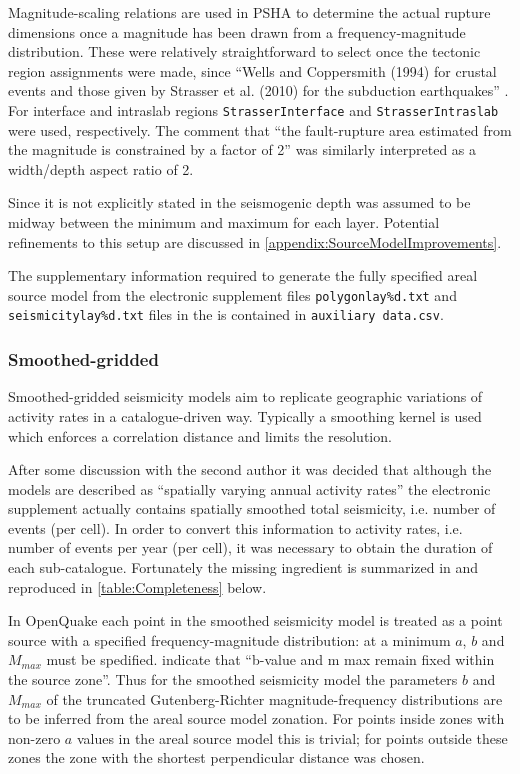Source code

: \documentclass{article}
\begin{document}
Magnitude-scaling relations are used in PSHA to determine the actual rupture dimensions once a magnitude has been drawn from a frequency-magnitude distribution. These were relatively straightforward to select once the tectonic region assignments were made, since ``Wells and Coppersmith (1994) for crustal events and those given by
Strasser et al. (2010) for the subduction earthquakes'' \citep[p.~140]{nath2012probabilistic}. For interface and intraslab regions \texttt{StrasserInterface} and \texttt{StrasserIntraslab} were used, respectively. The comment that ``the fault-rupture area estimated from the magnitude is constrained by a factor of 2'' \citep[p.~140]{nath2012probabilistic} was similarly interpreted as a width/depth aspect ratio of 2.

Since it is not explicitly stated in \cite{nath2012probabilistic} the seismogenic depth was assumed to be midway between the minimum and maximum for each layer. Potential refinements to this setup are discussed in \autoref{appendix:SourceModelImprovements}.

The supplementary information required to generate the fully specified areal source model from the electronic supplement files \texttt{polygonlay\%d.txt} and \texttt{seismicitylay\%d.txt} files in the is contained in \texttt{auxiliary data.csv}.

\subsubsection{Smoothed-gridded}
\label{subsubsec:Smoothed}

Smoothed-gridded seismicity models aim to replicate geographic variations of activity rates in a catalogue-driven way. Typically a smoothing kernel is used which enforces a correlation distance and limits the resolution.

After some discussion with the second author it was decided that although the models are described as ``spatially varying annual activity rates'' \cite[p.~140]{nath2012probabilistic} the electronic supplement actually contains spatially smoothed total seismicity, i.e. number of events (per cell). In order to convert this information to activity rates, i.e. number of events per year (per cell), it was necessary to obtain the duration of each sub-catalogue. Fortunately the missing ingredient is summarized in \cite[Table 1]{thingbaijam2011seismogenic} and reproduced in \autoref{table:Completeness} below.

In OpenQuake each point in the smoothed seismicity model is treated as a point source with a specified frequency-magnitude distribution: at a minimum $a$, $b$ and $M_{max}$ must be spedified. \cite{nath2012probabilistic} indicate that ``b-value and m max remain fixed within the source zone''. Thus for the smoothed seismicity model the parameters $b$ and $M_{max}$ of the truncated Gutenberg-Richter magnitude-frequency distributions are to be inferred from the areal source model zonation. For points inside zones with non-zero $a$ values in the areal source model this is trivial; for points outside these zones the zone with the shortest perpendicular distance was chosen.
\end{document}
:::
> _Work task_: Set down precisely the lines above between the line holding "Since it is" and the line holding "Smoothed-gridded seismicity models", inclusive, and nothing beyond them.

> _Solved problem_:
Since it is not explicitly stated in \cite{nath2012probabilistic} the seismogenic depth was assumed to be midway between the minimum and maximum for each layer. Potential refinements to this setup are discussed in \autoref{appendix:SourceModelImprovements}.

The supplementary information required to generate the fully specified areal source model from the electronic supplement files \texttt{polygonlay\%d.txt} and \texttt{seismicitylay\%d.txt} files in the is contained in \texttt{auxiliary data.csv}.

\subsubsection{Smoothed-gridded}
\label{subsubsec:Smoothed}

Smoothed-gridded seismicity models aim to replicate geographic variations of activity rates in a catalogue-driven way. Typically a smoothing kernel is used which enforces a correlation distance and limits the resolution.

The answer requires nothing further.